Task item >> The lines of the records that include "feet" should all be copied.

Excerpted data >>

------------------------------------

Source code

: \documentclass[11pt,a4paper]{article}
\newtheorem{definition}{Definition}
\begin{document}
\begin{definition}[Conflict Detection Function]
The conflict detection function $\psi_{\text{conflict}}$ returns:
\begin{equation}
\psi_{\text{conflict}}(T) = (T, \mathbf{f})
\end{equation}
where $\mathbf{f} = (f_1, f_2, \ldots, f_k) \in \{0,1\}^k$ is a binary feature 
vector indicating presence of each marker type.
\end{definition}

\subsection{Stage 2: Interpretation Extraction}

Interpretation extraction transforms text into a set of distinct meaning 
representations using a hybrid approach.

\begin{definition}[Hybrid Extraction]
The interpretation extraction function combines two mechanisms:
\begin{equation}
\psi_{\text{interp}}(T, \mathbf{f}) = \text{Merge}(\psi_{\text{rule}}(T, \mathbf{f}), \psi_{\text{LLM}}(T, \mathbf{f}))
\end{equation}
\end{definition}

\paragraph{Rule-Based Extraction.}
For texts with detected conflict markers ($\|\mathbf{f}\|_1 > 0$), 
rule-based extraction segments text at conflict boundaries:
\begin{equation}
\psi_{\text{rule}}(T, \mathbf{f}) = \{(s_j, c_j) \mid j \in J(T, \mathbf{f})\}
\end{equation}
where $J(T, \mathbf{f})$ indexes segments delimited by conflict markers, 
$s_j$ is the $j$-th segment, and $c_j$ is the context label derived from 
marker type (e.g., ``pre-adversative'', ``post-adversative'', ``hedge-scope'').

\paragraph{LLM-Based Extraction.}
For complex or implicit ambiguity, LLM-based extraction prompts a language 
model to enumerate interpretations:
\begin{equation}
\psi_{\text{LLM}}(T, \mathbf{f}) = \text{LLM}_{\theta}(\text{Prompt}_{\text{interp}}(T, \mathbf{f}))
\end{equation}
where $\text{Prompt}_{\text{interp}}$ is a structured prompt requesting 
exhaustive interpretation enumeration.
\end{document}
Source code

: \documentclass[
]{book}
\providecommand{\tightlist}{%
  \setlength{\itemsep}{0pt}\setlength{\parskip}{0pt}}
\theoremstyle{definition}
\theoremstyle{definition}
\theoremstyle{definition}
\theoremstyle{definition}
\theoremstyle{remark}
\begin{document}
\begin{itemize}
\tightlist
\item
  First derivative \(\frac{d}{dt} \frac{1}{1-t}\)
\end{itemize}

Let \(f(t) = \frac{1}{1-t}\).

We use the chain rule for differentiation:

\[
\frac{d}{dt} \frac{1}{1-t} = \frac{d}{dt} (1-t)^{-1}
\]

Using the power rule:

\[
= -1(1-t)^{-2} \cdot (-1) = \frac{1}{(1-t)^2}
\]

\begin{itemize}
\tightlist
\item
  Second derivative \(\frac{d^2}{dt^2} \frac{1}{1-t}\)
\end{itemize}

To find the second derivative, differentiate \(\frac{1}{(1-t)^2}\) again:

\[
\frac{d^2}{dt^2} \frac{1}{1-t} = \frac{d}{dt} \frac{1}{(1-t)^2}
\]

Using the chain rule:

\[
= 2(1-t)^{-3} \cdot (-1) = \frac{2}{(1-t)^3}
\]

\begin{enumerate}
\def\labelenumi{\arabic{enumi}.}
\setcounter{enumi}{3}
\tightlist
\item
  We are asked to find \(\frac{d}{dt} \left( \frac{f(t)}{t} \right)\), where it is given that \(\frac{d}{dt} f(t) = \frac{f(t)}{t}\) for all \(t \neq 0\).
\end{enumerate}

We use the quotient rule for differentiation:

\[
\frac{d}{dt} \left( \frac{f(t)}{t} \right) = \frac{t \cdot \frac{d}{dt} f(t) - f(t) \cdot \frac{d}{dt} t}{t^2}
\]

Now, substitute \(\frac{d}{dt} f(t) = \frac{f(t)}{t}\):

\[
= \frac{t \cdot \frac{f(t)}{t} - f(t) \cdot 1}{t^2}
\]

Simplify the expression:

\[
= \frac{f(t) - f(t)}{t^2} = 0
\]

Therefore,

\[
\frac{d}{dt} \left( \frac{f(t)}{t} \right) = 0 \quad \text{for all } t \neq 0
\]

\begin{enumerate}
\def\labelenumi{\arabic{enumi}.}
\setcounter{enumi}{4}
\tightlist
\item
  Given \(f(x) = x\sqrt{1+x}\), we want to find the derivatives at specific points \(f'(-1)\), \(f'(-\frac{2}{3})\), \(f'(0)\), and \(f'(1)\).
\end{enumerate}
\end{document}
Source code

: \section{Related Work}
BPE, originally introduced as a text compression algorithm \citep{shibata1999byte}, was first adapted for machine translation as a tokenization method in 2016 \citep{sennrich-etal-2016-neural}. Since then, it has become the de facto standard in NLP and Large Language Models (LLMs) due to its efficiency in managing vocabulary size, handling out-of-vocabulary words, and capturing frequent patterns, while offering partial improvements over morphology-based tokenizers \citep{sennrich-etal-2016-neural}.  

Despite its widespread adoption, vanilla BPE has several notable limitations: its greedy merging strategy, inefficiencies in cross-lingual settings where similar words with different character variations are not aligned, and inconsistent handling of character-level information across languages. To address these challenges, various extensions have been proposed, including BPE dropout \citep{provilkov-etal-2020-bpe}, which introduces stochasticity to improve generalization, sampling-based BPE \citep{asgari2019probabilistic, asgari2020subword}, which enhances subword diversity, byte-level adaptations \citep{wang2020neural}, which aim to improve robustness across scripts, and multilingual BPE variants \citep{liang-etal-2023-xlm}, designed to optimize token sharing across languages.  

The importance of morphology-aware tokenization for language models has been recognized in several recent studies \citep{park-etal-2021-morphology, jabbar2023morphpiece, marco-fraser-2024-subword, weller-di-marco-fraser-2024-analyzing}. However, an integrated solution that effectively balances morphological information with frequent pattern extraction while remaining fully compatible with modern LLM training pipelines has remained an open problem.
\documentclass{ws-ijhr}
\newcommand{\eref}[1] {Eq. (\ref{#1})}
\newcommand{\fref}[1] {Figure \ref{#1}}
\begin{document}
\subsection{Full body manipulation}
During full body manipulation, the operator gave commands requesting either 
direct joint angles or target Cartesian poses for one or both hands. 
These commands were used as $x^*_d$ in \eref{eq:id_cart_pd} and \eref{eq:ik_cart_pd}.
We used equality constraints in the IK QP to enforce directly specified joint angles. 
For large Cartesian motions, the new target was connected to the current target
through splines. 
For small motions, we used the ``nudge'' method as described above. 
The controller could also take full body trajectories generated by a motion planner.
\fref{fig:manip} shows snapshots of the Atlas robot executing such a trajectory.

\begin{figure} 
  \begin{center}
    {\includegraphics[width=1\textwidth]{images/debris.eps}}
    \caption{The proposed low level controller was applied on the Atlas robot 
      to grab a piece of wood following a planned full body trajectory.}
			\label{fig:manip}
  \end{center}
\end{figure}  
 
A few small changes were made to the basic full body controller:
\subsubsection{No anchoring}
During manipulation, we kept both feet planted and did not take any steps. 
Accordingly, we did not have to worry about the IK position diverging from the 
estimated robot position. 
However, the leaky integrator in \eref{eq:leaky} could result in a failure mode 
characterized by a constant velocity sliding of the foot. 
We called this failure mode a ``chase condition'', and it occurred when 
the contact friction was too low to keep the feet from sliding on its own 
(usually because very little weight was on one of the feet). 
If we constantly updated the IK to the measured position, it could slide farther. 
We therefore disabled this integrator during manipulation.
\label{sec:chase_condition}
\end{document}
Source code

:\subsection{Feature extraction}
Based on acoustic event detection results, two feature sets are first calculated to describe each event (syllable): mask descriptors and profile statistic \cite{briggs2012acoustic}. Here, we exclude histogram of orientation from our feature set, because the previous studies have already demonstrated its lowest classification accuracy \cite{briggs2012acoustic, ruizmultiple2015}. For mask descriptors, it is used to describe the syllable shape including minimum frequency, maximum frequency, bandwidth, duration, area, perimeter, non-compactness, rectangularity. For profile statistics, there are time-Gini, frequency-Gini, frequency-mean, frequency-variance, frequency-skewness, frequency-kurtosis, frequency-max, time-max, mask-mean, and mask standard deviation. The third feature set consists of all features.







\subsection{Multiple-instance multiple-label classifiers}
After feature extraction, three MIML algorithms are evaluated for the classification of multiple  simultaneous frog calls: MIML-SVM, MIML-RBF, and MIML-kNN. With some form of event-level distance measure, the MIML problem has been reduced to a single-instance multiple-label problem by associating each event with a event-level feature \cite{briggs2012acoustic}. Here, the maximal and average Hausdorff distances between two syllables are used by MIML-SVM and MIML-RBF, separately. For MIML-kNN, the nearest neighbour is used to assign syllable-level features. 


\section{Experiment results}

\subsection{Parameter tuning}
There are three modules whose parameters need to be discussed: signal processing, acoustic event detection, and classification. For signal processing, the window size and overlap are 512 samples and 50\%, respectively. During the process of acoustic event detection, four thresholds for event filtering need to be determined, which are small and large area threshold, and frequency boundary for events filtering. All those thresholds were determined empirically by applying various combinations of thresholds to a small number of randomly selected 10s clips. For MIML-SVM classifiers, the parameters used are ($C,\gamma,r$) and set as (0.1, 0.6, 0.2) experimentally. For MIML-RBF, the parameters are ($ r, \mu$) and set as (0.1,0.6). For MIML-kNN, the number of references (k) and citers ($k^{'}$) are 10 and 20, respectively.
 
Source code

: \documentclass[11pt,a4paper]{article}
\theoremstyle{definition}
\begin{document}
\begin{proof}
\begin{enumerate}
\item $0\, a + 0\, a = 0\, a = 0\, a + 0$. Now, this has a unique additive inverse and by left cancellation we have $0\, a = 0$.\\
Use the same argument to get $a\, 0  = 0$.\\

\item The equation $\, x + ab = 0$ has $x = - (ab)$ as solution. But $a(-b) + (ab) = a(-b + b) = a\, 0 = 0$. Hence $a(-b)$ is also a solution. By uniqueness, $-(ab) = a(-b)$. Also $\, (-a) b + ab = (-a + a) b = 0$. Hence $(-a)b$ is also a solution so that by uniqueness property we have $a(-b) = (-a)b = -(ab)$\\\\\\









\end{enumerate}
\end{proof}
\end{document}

------------------------------------

Exercise result >>
During manipulation, we kept both feet planted and did not take any steps. 
the contact friction was too low to keep the feet from sliding on its own 
(usually because very little weight was on one of the feet). 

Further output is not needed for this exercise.